経営者仲間から税理士報酬の話を聞くと、仕事の内容は変わらないけど、自分のところよりもかなり安いということがあります。顧問契約の際に、他の事務所との比較をしなかった場合に起きる問題です。また、契約してみると含まれると思っていたサービスが、オプション扱いであり追加料金が発生するという事もよくある話です。そのようなことがないように、契約をする前に、必ずサービス内容は確認してください。
Ⅳ.税理士事務所の場所
税理士事務所が近所であれば、顔を合わせてすぐに相談ができます。お互いの事務所の距離が近いと定期的な打ち合わせをしやすいですし、自社に役立つ地方銀行や信用金庫、助成金や補助金など地域性の高い情報をもらいやすいかもしれません。
ただし、近頃はスマートフォンやインターネットが広く普及しているため、直接会わなくてもコミュニケーションが可能です。税理士との打ち合わせをオンラインで行うことも当たり前になってきました。
書類の受け渡しや連絡事項も郵送やメールなどを利用したり、記帳をオンラインの経理・会計ツールを利用したりするなど、対面での打ち合わせが必要ない環境も整ってきているため、税理士事務所の所在地にこだわらなくてもいいかと考えられます。
Ⅴ.レスポンスが早く相談しやすいか
連絡手段として、昔ながらの電話やメールだけでなく、LINEやチャットワークなどのデジタルツールを利用するケースが増えてきています。デジタルツールを利用した方が、レスポンスが早くコミュニケーションを簡単にとることができます。
例えば、夜に送ったメールの回答がいつ返ってくるかどうかは、税理士の対応速度を判断する材料になります。レスポンスの速さは、税理士によってさまざまですが、税務上の相談事や疑問をすばやく対応してもらえると、スムーズな業務遂行が可能になります。
Ⅵ.相性が合うか
税理士と経営者は、人間同士の付き合いです。そのため、相性はなによりも大切なものだと考えます。もちろん税理士の専門知識なども大切です。しかし、相性が悪いと本来スムーズに進むべき仕事がぎこちなくなってしまいます。
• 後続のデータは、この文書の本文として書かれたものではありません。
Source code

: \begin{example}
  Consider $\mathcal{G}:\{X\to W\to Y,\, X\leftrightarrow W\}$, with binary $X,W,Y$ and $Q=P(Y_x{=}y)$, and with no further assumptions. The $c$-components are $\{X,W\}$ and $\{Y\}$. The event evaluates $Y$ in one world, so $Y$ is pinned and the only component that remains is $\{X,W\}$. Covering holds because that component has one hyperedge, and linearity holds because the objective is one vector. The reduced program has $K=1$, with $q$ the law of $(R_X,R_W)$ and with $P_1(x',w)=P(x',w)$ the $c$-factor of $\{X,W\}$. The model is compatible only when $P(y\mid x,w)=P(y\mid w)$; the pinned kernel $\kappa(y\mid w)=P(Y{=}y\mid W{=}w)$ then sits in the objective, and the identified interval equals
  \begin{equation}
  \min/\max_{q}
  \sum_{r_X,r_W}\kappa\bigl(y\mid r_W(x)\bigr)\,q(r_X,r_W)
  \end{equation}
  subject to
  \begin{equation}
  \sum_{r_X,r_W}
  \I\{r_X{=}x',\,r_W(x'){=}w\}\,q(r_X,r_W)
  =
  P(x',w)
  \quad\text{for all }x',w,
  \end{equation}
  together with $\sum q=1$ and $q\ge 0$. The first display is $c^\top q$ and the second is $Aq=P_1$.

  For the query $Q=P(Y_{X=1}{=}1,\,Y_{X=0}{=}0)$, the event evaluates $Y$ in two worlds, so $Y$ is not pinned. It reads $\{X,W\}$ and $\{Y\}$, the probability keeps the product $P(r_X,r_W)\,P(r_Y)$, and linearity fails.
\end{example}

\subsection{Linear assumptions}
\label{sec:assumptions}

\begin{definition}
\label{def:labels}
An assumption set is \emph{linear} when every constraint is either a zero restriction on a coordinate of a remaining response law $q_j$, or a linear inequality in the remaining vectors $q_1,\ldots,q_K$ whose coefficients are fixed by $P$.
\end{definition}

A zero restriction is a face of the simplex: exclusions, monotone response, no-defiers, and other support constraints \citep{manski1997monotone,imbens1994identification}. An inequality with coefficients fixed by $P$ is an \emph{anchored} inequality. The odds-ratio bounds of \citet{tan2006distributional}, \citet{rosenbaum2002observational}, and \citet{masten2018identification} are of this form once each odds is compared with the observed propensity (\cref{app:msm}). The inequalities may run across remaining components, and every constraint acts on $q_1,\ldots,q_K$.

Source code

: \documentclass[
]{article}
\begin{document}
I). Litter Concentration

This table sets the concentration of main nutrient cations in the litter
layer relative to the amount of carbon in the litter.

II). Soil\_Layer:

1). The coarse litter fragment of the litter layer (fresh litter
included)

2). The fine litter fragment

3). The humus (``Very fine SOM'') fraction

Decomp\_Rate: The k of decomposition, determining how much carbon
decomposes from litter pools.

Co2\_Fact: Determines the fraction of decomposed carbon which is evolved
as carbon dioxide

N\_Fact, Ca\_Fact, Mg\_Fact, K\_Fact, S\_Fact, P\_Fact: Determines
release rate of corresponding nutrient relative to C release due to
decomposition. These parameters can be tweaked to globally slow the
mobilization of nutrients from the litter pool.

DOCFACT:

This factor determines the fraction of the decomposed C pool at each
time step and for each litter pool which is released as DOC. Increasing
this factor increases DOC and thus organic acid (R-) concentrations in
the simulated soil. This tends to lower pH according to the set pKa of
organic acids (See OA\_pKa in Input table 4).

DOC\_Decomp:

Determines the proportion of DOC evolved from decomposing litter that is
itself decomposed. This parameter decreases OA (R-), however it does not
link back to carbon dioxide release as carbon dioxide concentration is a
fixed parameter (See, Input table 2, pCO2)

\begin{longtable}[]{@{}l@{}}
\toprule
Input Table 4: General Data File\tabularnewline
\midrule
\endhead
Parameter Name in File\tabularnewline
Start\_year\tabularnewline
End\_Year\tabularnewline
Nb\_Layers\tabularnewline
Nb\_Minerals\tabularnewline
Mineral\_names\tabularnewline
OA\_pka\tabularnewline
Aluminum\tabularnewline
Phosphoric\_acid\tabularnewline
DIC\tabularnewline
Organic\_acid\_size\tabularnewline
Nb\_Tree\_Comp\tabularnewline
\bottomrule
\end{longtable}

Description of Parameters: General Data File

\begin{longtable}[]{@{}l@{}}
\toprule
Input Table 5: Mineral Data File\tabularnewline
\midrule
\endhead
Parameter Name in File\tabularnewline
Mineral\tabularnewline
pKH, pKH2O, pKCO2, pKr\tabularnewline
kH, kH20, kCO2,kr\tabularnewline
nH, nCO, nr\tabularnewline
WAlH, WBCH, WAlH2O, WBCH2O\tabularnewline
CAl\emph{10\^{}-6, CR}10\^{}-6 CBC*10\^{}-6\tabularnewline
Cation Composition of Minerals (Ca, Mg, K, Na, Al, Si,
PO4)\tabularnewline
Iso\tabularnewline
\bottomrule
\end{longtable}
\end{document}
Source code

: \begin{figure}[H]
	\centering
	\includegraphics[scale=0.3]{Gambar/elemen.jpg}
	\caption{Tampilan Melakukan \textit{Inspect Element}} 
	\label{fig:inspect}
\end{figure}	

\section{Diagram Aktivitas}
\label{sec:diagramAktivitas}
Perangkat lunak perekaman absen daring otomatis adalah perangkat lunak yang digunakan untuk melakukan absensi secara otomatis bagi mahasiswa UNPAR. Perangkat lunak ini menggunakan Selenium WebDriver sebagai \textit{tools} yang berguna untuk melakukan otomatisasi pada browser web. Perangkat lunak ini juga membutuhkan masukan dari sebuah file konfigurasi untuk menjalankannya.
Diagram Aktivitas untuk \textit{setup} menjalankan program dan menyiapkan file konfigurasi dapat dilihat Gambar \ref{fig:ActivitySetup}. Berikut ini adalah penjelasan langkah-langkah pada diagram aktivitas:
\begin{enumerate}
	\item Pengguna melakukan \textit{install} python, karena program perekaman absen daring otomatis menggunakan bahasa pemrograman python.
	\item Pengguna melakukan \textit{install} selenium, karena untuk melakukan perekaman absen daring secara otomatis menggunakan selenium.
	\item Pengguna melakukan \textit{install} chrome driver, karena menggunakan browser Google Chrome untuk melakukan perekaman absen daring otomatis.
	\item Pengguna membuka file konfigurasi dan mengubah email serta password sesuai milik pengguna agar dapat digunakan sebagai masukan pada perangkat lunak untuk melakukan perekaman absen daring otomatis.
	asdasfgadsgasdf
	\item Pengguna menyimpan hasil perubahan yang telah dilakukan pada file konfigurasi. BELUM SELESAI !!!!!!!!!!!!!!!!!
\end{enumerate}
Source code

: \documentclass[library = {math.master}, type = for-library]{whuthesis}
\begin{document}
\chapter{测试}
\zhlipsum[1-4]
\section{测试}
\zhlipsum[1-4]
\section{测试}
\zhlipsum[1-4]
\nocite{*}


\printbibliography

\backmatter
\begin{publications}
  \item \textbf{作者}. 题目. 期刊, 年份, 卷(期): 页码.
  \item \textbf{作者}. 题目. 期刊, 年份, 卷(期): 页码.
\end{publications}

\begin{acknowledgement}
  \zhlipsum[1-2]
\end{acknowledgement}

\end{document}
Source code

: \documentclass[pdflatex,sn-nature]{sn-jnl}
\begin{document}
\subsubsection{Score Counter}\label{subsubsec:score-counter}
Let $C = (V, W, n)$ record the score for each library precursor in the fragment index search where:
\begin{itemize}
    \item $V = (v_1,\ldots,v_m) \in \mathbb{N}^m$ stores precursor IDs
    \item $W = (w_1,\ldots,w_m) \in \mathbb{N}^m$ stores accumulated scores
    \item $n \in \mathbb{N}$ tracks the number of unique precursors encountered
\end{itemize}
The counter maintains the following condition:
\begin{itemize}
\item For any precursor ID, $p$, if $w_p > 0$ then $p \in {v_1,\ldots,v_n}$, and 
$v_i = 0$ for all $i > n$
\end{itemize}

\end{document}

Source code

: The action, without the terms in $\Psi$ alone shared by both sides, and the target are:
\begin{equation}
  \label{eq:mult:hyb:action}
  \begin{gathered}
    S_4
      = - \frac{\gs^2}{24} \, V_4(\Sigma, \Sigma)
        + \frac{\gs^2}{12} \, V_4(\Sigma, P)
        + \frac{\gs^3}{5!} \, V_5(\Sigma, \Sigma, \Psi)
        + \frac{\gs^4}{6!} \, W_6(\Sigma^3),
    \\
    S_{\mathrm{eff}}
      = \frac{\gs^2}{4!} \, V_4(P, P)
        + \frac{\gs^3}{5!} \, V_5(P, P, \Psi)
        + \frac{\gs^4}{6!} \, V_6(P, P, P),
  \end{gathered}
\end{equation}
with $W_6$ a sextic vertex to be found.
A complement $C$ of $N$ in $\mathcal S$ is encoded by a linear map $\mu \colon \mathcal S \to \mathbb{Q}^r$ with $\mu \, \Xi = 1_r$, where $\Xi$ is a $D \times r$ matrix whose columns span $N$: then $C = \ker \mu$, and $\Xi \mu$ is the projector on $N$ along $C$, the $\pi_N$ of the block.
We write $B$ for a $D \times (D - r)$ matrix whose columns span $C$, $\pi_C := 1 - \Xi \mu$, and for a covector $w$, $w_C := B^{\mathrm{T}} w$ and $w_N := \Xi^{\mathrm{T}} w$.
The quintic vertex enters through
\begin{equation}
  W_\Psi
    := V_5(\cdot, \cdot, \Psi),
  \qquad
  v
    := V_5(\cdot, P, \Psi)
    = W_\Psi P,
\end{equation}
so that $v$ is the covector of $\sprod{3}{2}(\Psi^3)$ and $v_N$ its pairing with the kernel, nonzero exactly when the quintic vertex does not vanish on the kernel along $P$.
最も重要なのは相性であると述べましたが、これは、税理士目線からも同じことがいえます。つまり、上から税理士を品定めするのではなく、経営者自身も税理士にとってのよきパートナーになろうと努めることが大切なのです。
問題なく長いお付合いができ、心配事の相談に親身になってくれる税理士であれば、あなたにとってその顧問料は妥当、最良の税理士ということになるでしょう。
その判断ができるのは、あなただけなのです。